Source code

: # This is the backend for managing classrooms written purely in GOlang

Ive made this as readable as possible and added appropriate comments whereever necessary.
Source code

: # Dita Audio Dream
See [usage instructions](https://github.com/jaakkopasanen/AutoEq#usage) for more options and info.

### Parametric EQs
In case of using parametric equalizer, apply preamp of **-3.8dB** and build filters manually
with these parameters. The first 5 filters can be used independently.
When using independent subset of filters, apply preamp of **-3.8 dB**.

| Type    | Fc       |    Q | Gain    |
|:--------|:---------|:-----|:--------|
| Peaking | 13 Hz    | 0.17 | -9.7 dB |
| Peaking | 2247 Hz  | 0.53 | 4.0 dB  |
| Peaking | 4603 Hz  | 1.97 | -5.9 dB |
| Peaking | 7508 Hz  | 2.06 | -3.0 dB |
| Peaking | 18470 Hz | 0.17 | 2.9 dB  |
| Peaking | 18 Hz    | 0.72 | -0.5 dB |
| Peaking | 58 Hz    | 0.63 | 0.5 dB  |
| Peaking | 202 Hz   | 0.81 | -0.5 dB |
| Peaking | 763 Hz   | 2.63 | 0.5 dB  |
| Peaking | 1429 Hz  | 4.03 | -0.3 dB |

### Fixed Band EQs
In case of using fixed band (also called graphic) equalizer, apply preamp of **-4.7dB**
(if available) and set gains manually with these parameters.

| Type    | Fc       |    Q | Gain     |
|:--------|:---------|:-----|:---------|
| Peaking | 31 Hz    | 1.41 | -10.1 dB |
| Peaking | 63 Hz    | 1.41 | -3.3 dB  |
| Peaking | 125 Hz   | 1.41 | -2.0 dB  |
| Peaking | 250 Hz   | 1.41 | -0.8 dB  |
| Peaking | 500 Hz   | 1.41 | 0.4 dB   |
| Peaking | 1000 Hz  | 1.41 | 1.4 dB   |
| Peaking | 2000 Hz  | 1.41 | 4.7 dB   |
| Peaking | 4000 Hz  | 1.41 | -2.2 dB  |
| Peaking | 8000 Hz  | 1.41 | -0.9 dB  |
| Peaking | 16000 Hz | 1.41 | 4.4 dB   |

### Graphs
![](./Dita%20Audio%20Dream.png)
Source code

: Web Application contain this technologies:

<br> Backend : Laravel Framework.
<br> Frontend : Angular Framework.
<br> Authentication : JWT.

──────────────────────────────

TASK STATEMENT
The whole listing above is to be copied exactly.

SOLUTION
Source code

: # This is the backend for managing classrooms written purely in GOlang

Ive made this as readable as possible and added appropriate comments whereever necessary.
Source code

: # Dita Audio Dream
See [usage instructions](https://github.com/jaakkopasanen/AutoEq#usage) for more options and info.

### Parametric EQs
In case of using parametric equalizer, apply preamp of **-3.8dB** and build filters manually
with these parameters. The first 5 filters can be used independently.
When using independent subset of filters, apply preamp of **-3.8 dB**.

| Type    | Fc       |    Q | Gain    |
|:--------|:---------|:-----|:--------|
| Peaking | 13 Hz    | 0.17 | -9.7 dB |
| Peaking | 2247 Hz  | 0.53 | 4.0 dB  |
| Peaking | 4603 Hz  | 1.97 | -5.9 dB |
| Peaking | 7508 Hz  | 2.06 | -3.0 dB |
| Peaking | 18470 Hz | 0.17 | 2.9 dB  |
| Peaking | 18 Hz    | 0.72 | -0.5 dB |
| Peaking | 58 Hz    | 0.63 | 0.5 dB  |
| Peaking | 202 Hz   | 0.81 | -0.5 dB |
| Peaking | 763 Hz   | 2.63 | 0.5 dB  |
| Peaking | 1429 Hz  | 4.03 | -0.3 dB |

### Fixed Band EQs
In case of using fixed band (also called graphic) equalizer, apply preamp of **-4.7dB**
(if available) and set gains manually with these parameters.

| Type    | Fc       |    Q | Gain     |
|:--------|:---------|:-----|:---------|
| Peaking | 31 Hz    | 1.41 | -10.1 dB |
| Peaking | 63 Hz    | 1.41 | -3.3 dB  |
| Peaking | 125 Hz   | 1.41 | -2.0 dB  |
| Peaking | 250 Hz   | 1.41 | -0.8 dB  |
| Peaking | 500 Hz   | 1.41 | 0.4 dB   |
| Peaking | 1000 Hz  | 1.41 | 1.4 dB   |
| Peaking | 2000 Hz  | 1.41 | 4.7 dB   |
| Peaking | 4000 Hz  | 1.41 | -2.2 dB  |
| Peaking | 8000 Hz  | 1.41 | -0.9 dB  |
| Peaking | 16000 Hz | 1.41 | 4.4 dB   |

### Graphs
![](./Dita%20Audio%20Dream.png)
Source code

: Web Application contain this technologies:

<br> Backend : Laravel Framework.
<br> Frontend : Angular Framework.
<br> Authentication : JWT.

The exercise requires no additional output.